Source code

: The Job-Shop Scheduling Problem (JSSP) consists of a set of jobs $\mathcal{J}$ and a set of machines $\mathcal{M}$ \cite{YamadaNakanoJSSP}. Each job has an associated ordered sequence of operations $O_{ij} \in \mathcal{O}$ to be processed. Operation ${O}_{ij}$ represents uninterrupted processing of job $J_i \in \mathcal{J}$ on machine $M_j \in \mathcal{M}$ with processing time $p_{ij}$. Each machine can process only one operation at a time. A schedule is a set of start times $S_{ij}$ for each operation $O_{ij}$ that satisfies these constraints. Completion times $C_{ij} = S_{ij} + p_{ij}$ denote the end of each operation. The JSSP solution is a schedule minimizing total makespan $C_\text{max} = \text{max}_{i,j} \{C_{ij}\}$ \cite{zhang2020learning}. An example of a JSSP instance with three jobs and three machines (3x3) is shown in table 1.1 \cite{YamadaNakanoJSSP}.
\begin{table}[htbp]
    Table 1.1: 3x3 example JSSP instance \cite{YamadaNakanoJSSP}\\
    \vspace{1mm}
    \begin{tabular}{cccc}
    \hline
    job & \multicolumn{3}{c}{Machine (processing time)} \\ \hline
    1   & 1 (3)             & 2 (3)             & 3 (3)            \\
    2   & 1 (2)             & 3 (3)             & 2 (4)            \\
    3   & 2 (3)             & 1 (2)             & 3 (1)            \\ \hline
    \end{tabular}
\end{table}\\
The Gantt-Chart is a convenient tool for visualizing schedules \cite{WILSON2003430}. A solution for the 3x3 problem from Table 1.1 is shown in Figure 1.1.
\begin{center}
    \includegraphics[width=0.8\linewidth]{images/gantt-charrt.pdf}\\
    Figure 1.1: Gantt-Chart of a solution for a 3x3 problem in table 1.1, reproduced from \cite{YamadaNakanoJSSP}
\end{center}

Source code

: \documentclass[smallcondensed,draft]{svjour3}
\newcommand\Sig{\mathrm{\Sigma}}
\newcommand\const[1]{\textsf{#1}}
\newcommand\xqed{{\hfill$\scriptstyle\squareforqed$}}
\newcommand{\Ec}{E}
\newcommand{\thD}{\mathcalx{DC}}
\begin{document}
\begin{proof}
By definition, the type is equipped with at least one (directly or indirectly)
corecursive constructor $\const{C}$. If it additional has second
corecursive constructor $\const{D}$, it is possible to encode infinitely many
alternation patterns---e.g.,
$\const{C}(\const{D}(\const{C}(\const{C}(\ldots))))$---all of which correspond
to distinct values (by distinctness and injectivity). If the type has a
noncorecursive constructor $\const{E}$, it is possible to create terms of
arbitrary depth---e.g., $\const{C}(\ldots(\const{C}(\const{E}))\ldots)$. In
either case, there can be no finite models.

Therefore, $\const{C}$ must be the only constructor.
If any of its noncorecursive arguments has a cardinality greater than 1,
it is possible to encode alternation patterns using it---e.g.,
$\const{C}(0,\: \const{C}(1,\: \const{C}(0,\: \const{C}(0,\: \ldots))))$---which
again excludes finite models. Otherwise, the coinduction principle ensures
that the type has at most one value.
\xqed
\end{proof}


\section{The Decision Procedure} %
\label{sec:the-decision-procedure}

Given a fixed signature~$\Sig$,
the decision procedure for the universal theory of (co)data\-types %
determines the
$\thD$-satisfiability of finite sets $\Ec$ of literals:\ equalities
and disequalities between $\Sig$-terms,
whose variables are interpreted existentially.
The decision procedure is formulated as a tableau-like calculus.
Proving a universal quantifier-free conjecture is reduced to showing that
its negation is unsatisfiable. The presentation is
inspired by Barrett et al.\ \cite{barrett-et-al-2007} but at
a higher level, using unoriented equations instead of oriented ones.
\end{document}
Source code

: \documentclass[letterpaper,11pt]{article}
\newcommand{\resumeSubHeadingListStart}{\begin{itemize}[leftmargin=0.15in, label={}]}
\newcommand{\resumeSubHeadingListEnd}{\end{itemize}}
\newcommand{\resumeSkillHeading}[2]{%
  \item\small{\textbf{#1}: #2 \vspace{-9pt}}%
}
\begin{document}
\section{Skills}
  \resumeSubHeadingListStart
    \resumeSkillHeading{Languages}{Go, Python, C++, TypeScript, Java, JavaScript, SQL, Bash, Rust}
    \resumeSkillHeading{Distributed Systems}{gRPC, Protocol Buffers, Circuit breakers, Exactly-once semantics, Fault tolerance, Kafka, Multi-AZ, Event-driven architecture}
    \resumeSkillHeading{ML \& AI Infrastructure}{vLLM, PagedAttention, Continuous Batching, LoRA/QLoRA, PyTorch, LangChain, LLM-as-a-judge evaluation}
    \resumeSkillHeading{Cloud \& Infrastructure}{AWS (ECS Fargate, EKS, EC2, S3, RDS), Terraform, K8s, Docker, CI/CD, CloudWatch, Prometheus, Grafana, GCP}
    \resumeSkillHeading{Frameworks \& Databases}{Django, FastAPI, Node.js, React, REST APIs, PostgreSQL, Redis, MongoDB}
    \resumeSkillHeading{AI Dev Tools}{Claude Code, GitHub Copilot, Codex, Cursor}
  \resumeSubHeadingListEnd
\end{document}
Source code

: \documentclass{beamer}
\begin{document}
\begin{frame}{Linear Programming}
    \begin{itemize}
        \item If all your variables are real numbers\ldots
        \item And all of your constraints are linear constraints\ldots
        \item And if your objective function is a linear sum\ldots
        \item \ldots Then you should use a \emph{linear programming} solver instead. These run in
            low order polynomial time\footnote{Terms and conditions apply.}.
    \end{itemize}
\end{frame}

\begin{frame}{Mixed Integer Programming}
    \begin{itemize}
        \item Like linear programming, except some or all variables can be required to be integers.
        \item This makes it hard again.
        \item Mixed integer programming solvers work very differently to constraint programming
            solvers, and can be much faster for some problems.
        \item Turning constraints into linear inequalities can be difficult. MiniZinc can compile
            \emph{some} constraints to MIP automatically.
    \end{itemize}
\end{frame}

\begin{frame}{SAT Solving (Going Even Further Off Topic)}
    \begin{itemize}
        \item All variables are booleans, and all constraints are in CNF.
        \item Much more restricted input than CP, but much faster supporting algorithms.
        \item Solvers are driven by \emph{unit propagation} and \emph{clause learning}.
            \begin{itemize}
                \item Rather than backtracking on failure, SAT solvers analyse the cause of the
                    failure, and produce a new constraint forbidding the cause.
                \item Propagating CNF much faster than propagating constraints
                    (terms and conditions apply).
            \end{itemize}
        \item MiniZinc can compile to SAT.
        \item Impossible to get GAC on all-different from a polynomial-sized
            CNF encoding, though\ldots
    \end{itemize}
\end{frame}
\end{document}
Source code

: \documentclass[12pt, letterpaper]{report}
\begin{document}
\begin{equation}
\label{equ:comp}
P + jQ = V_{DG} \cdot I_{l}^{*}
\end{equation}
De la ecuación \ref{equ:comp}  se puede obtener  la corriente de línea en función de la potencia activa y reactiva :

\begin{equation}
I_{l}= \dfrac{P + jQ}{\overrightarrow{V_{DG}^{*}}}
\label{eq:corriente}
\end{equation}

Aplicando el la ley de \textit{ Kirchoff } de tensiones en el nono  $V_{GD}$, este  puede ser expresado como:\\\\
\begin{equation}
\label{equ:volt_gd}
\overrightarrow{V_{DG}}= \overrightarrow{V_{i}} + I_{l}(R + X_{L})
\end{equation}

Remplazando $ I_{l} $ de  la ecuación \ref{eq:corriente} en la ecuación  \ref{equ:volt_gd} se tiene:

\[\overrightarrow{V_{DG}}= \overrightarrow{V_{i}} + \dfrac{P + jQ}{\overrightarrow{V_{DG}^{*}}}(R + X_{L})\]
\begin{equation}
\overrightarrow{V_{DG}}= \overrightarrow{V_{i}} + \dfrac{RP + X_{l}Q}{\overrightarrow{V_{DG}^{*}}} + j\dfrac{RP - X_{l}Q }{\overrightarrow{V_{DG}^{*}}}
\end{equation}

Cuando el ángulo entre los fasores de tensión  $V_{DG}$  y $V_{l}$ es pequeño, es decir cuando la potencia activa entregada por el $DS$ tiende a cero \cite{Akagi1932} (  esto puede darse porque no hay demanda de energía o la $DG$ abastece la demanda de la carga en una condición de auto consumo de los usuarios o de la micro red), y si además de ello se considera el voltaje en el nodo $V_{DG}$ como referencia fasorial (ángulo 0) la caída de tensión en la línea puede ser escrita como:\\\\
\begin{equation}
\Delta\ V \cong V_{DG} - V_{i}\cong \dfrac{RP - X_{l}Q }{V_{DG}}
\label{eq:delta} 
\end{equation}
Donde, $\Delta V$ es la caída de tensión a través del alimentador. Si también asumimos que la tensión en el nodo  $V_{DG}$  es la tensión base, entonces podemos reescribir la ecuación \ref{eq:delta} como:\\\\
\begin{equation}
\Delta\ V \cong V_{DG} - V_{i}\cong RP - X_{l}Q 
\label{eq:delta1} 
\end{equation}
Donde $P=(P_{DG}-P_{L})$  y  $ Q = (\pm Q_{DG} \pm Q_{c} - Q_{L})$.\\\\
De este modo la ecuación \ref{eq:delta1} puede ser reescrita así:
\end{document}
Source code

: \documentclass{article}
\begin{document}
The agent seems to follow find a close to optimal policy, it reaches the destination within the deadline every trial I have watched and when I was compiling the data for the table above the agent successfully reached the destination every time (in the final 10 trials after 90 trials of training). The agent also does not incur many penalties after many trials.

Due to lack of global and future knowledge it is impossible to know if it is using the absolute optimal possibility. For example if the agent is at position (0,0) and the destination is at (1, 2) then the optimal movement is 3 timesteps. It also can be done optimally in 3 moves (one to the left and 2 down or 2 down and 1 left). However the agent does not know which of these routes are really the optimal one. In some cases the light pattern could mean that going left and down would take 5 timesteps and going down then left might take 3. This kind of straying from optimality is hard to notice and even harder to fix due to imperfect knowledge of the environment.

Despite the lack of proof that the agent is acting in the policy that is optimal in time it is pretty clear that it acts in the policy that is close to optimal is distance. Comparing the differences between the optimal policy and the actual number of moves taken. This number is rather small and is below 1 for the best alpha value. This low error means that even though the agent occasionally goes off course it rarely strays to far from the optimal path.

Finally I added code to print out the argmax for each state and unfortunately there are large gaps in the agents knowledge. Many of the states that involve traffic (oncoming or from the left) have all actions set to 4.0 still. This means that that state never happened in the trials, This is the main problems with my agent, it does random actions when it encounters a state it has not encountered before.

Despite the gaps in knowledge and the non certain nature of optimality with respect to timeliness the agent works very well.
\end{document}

============

_TASK DESCRIPTION_
Your answer must be one number: how many lines of the entries hold the string "cong".

_TASK OUTPUT_
2